Two additional Jewish schools had their rating lowered following inspections conducted last month in the wake of what British media are calling “Operation Trojan Horse.” The inspections of all religious schools come in response to allegations that Muslim lay leaders are imposing discriminatory and extremist practices in their administration of publicly funded schools.
Michael Wilshaw, chief of the standards office, or Ofsted, said in June that a “culture of fear and intimidation has taken grip” of some schools in the Birmingham areas, which Ofsted began probing amid complaints that hardline Muslims were imposing their beliefs on students and teachers.

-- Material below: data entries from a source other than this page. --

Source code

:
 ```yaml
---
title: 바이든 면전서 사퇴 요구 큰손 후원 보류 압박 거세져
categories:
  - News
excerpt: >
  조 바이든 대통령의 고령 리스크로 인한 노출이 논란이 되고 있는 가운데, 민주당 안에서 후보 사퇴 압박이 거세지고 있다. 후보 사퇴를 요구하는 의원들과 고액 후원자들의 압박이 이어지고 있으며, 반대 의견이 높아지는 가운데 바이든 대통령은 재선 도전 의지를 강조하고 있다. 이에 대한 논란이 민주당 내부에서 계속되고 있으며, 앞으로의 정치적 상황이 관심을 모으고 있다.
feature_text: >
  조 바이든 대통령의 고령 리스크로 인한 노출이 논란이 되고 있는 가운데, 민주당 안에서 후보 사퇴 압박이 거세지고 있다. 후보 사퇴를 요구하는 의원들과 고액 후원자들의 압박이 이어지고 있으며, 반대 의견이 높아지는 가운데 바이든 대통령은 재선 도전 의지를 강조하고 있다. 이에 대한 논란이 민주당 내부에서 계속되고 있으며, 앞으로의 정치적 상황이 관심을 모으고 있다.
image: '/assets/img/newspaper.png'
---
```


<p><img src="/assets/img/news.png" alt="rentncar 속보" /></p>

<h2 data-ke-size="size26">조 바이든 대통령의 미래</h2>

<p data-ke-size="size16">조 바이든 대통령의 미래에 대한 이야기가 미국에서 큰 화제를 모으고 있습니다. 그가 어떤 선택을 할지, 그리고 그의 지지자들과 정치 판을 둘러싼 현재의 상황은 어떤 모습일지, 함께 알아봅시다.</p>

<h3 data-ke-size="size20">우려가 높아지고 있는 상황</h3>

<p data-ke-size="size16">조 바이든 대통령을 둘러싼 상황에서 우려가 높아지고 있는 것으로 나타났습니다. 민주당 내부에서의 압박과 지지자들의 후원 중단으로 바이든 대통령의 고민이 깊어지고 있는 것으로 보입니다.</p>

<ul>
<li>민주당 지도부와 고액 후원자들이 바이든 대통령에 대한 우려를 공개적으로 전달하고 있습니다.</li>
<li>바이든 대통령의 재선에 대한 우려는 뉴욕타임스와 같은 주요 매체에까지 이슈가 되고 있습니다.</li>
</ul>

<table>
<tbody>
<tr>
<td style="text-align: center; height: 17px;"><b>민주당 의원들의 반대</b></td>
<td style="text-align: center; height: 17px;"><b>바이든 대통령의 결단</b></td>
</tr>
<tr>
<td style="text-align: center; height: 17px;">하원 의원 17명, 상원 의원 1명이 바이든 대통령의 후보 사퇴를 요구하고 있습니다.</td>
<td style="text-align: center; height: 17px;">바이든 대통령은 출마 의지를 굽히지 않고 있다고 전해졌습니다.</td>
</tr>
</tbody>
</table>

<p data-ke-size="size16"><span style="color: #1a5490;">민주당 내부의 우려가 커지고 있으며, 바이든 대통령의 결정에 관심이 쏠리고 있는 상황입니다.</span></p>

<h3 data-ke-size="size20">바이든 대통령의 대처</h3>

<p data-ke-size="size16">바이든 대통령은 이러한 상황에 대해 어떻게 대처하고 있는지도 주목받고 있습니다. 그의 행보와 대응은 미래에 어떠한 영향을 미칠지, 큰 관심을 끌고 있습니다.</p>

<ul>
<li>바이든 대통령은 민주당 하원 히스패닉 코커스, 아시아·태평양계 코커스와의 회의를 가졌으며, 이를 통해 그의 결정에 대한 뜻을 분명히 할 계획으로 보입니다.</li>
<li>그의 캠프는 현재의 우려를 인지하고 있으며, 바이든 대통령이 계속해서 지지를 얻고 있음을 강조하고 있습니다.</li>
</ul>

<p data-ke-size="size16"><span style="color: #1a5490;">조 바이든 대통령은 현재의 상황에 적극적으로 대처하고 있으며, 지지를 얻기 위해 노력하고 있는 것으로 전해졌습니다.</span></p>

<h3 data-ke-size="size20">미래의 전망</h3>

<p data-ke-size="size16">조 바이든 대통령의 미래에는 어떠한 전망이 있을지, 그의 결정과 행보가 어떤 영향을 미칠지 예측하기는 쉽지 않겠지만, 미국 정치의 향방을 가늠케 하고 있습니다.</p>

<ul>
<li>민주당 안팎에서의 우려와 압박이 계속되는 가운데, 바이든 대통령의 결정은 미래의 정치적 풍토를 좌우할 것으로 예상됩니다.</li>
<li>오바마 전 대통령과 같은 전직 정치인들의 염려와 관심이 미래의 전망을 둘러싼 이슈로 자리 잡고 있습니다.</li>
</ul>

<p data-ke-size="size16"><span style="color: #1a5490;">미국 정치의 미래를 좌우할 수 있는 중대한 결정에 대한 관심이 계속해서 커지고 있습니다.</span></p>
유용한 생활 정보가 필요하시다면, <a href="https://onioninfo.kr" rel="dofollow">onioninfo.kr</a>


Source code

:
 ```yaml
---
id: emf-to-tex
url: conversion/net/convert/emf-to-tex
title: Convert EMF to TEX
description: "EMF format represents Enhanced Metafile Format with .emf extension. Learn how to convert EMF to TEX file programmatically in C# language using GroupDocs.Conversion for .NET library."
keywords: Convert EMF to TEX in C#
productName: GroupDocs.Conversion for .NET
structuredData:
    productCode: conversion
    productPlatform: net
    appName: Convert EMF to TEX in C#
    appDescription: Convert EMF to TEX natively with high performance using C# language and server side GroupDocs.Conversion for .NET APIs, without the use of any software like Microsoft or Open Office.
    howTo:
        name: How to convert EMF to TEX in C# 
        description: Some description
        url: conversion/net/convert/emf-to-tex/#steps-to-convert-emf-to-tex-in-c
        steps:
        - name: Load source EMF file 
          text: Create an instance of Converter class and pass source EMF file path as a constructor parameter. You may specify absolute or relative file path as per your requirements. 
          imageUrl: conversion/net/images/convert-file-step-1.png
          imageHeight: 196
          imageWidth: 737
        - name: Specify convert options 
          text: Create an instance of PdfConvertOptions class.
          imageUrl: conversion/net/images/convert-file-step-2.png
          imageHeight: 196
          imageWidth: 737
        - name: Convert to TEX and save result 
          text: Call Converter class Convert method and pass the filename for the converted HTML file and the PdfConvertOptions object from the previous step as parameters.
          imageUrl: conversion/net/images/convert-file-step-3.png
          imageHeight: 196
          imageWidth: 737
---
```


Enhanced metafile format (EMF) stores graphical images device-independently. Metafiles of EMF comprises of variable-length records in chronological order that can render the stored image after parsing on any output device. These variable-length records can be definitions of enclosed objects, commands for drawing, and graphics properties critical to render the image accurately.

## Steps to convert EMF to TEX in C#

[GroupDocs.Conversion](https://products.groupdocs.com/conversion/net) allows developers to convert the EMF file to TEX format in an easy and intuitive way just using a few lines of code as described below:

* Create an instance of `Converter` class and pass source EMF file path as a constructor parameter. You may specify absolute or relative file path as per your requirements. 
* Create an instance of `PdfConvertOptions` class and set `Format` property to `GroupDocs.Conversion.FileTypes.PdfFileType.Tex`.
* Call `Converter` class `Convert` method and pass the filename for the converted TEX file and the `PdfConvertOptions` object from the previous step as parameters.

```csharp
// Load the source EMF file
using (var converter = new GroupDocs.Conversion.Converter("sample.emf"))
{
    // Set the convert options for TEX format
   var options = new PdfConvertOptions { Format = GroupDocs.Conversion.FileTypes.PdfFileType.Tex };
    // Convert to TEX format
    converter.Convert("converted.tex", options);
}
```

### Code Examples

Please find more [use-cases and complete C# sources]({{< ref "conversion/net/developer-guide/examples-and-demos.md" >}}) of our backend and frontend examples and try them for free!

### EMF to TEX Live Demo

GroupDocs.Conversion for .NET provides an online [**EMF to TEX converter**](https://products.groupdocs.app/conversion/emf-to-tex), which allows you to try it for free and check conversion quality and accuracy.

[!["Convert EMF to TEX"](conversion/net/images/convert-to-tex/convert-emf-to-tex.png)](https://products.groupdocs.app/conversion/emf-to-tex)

Some of the schools and parents have said that the complaints are overblown and amount to fear mongering, but Ofsted began carried out surprise inspections in 21 schools, including some Jewish ones.
In a report on the Beis Yaakov school, Ofsted inspectors wrote, “The school does not promote adequately students’ awareness and tolerance of communities which are different to their own. As a result, the school does not prepare students adequately for life in modern Britain.”
The management of Beis Yaakov made a formal complaint to Ofsted over the conduct of the inspection, with pupils at the all-girls school reported to have felt bullied by inspectors’ questions about homosexuality and whether pupils had friends from other faiths, The Guardian reported.
A recent Ofsted inspection led to the downgrading of the London Jewish secondary school JFS from “outstanding” to “requires improvement” this year — despite a 99.9 percent pass rate in exams for Britain’s General Certificate of Secondary Education, or GCSE, test for high school students.
The national pass rate for 2014 was 73.1 percent for girls and 64.3 percent for boys.